▶ Problem statement: How many lines in the data below contain the word "contains"? State only the number.

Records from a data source
┄┄┄┄┄┄┄┄┄┄
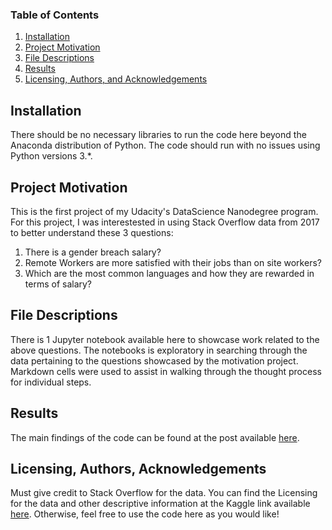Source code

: 
### Table of Contents

1. [Installation](#installation)
2. [Project Motivation](#motivation)
3. [File Descriptions](#files)
4. [Results](#results)
5. [Licensing, Authors, and Acknowledgements](#licensing)

## Installation <a name="installation"></a>

There should be no necessary libraries to run the code here beyond the Anaconda distribution of Python.  The code should run with no issues using Python versions 3.*.

## Project Motivation<a name="motivation"></a>

This is the first project of my Udacity's DataScience Nanodegree program. For this project, I was interestested in using Stack Overflow data from 2017 to better understand these 3 questions:

 1. There is a gender breach salary?
 2. Remote Workers are more satisfied with their jobs than on site workers?
 3. Which are the most common languages and how they are rewarded in terms of salary?

## File Descriptions <a name="files"></a>

There is 1 Jupyter notebook available here to showcase work related to the above questions. The notebooks is exploratory in searching through the data pertaining to the questions showcased by the motivation project.  Markdown cells were used to assist in walking through the thought process for individual steps.  


## Results<a name="results"></a>

The main findings of the code can be found at the post available [here](https://medium.com/@juandiegocuellar02/how-was-the-tech-field-in-2017-in-terms-of-breach-salary-remote-working-and-languages-caa07d56fc8c).

## Licensing, Authors, Acknowledgements<a name="licensing"></a>

Must give credit to Stack Overflow for the data.  You can find the Licensing for the data and other descriptive information at the Kaggle link available [here](https://www.kaggle.com/stackoverflow/so-survey-2017/data).  Otherwise, feel free to use the code here as you would like! 

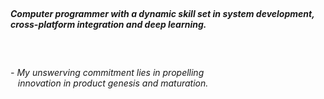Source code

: <br>
<h5>
Computer programmer with a dynamic skill set in system development, cross-platform integration and deep learning.
</h5>


<br>

<h6>
  - My unswerving commitment lies in propelling <br> &nbsp&nbsp innovation in product genesis and maturation.
</h6>
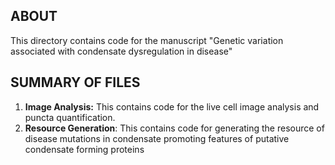 
## ABOUT

This directory contains code for the manuscript "Genetic variation associated with condensate dysregulation in disease"

## SUMMARY OF FILES

1. **Image Analysis:** This contains code for the live cell image analysis and puncta quantification. 
2. **Resource Generation**: This contains code for generating the resource of disease mutations in condensate promoting features of putative condensate forming proteins
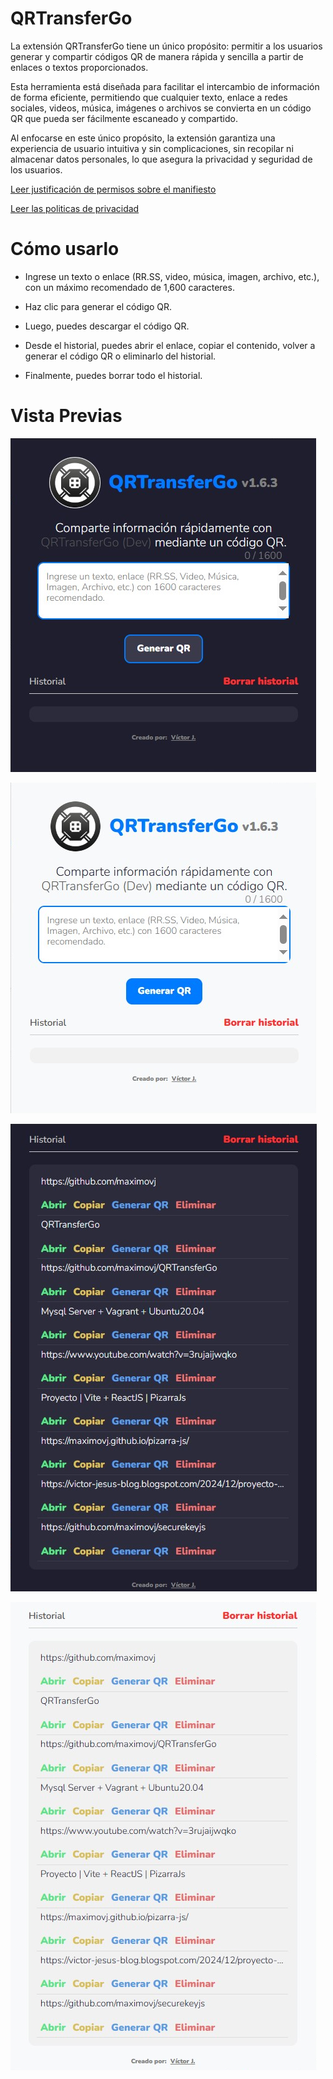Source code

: # QRTransferGo

La extensión QRTransferGo tiene un único propósito: permitir a los usuarios generar y compartir códigos QR de manera rápida y sencilla a partir de enlaces o textos proporcionados. 

Esta herramienta está diseñada para facilitar el intercambio de información de forma eficiente, permitiendo que cualquier texto, enlace a redes sociales, videos, música, imágenes o archivos se convierta en un código QR que pueda ser fácilmente escaneado y compartido. 

Al enfocarse en este único propósito, la extensión garantiza una experiencia de usuario intuitiva y sin complicaciones, sin recopilar ni almacenar datos personales, lo que asegura la privacidad y seguridad de los usuarios.

[Leer justificación de permisos sobre el manifiesto](/justification-permission-manifest.md)

[Leer las politicas de privacidad](/privacy-policy.md)

# Cómo usarlo

- Ingrese un texto o enlace (RR.SS, video, música, imagen, archivo, etc.), con un máximo recomendado de 1,600 caracteres.  

- Haz clic para generar el código QR.  

- Luego, puedes descargar el código QR.  

- Desde el historial, puedes abrir el enlace, copiar el contenido, volver a generar el código QR o eliminarlo del historial.  

- Finalmente, puedes borrar todo el historial.  

# Vista Previas

![preview_01.png](/screenshots/preview_01.png)

![preview_02.png](/screenshots/preview_02.png)

![preview_03.png](/screenshots/preview_03.png)

![preview_04.png](/screenshots/preview_04.png)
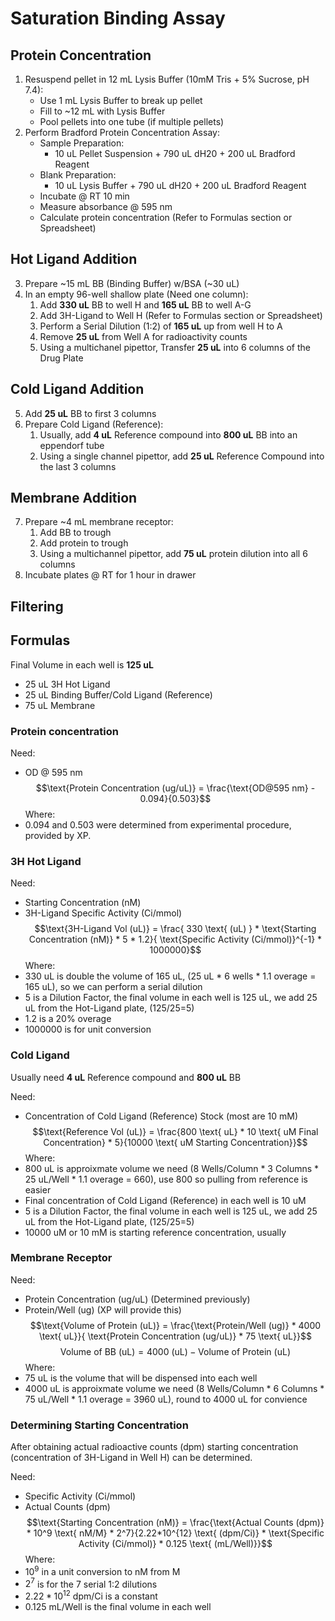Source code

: # Saturation Binding Assay
## Protein Concentration
1. Resuspend pellet in 12 mL Lysis Buffer (10mM Tris + 5% Sucrose, pH 7.4):
    - Use 1 mL Lysis Buffer to break up pellet
    - Fill to ~12 mL with Lysis Buffer
    - Pool pellets into one tube (if multiple pellets)
2. Perform Bradford Protein Concentration Assay:
    - Sample Preparation:
        - 10 uL Pellet Suspension + 790 uL dH20 + 200 uL Bradford Reagent
    - Blank Preparation:
        - 10 uL Lysis Buffer + 790 uL dH20 + 200 uL Bradford Reagent
    - Incubate @ RT 10 min
    - Measure absorbance @ 595 nm
    - Calculate protein concentration (Refer to Formulas section or Spreadsheet)

## Hot Ligand Addition
3. Prepare ~15 mL BB (Binding Buffer) w/BSA (~30 uL)
4. In an empty 96-well shallow plate (Need one column):
    1. Add **330 uL** BB to well H and **165 uL** BB to well A-G
    2. Add 3H-Ligand to Well H (Refer to Formulas section or Spreadsheet)
    3. Perform a Serial Dilution (1:2) of **165 uL** up from well H to A
    4. Remove **25 uL** from Well A for radioactivity counts
    5. Using a multichanel pipettor, Transfer **25 uL** into 6 columns of the Drug Plate

## Cold Ligand Addition
5. Add **25 uL** BB to first 3 columns
6. Prepare Cold Ligand (Reference):
    1. Usually, add **4 uL** Reference compound into **800 uL** BB into an eppendorf tube
    2. Using a single channel pipettor, add **25 uL** Reference Compound into the last 3 columns

## Membrane Addition
7. Prepare ~4 mL membrane receptor:
    1. Add BB to trough
    2. Add protein to trough
    3. Using a multichannel pipettor, add **75 uL** protein dilution into all 6 columns
8. Incubate plates @ RT for 1 hour in drawer

## Filtering

## Formulas
Final Volume in each well is **125 uL**
- 25 uL 3H Hot Ligand
- 25 uL Binding Buffer/Cold Ligand (Reference)
- 75 uL Membrane

### Protein concentration
Need:
- OD @ 595 nm
$$\text{Protein Concentration (ug/uL)} = \frac{\text{OD@595 nm} - 0.094}{0.503}$$
Where:
- 0.094 and 0.503 were determined from experimental procedure, provided by XP.

### 3H Hot Ligand
Need:
- Starting Concentration (nM)
- 3H-Ligand Specific Activity (Ci/mmol)
$$\text{3H-Ligand Vol (uL)} = \frac{ 330 \text{ (uL) } * \text{Starting Concentration (nM)} * 5 * 1.2}{ \text{Specific Activity (Ci/mmol)}^{-1} * 1000000}$$
Where:
- 330 uL is double the volume of 165 uL, (25 uL * 6 wells * 1.1 overage = 165 uL), so we can perform a serial dilution
- 5 is a Dilution Factor, the final volume in each well is 125 uL, we add 25 uL from the Hot-Ligand plate, (125/25=5)
- 1.2 is a 20% overage
- 1000000 is for unit conversion

### Cold Ligand
Usually need **4 uL** Reference compound and **800 uL** BB

Need:
- Concentration of Cold Ligand (Reference) Stock (most are 10 mM)
$$\text{Reference Vol (uL)} = \frac{800 \text{ uL} * 10 \text{ uM Final Concentration} * 5}{10000 \text{ uM Starting Concentration}}$$
Where:
- 800 uL is approixmate volume we need (8 Wells/Column * 3 Columns * 25 uL/Well * 1.1 overage = 660), use 800 so pulling from reference is easier
- Final concentration of Cold Ligand (Reference) in each well is 10 uM
- 5 is a Dilution Factor, the final volume in each well is 125 uL, we add 25 uL from the Hot-Ligand plate, (125/25=5)
- 10000 uM or 10 mM is starting reference concentration, usually

### Membrane Receptor
Need:
- Protein Concentration (ug/uL) (Determined previously)
- Protein/Well (ug) (XP will provide this)
$$\text{Volume of Protein (uL)} = \frac{\text{Protein/Well (ug)} * 4000 \text{ uL}}{ \text{Protein Concentration (ug/uL)} * 75 \text{ uL}}$$
$$\text{Volume of BB (uL)} = 4000 \text{ (uL)} - \text{Volume of Protein (uL)}$$
Where:
- 75 uL is the volume that will be dispensed into each well
- 4000 uL is approixmate volume we need (8 Wells/Column * 6 Columns * 75 uL/Well * 1.1 overage = 3960 uL), round to 4000 uL for convience

### Determining Starting Concentration
After obtaining actual radioactive counts (dpm) starting concentration (concentration of 3H-Ligand in Well H) can be determined.

Need:
- Specific Activity (Ci/mmol)
- Actual Counts (dpm)
$$\text{Starting Concentration (nM)} = \frac{\text{Actual Counts (dpm)} * 10^9 \text{ nM/M} * 2^7}{2.22*10^{12} \text{ (dpm/Ci)} * \text{Specific Activity (Ci/mmol)} * 0.125 \text{ (mL/Well)}}$$
Where:
- $10^9$ in a unit conversion to nM from M
- $2^7$ is for the 7 serial 1:2 dilutions
- $2.22*10^{12} \text{ dpm/Ci}$ is a constant
- 0.125 mL/Well is the final volume in each well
┄┄┄┄┄┄┄┄┄┄
▶ Exercise response: 3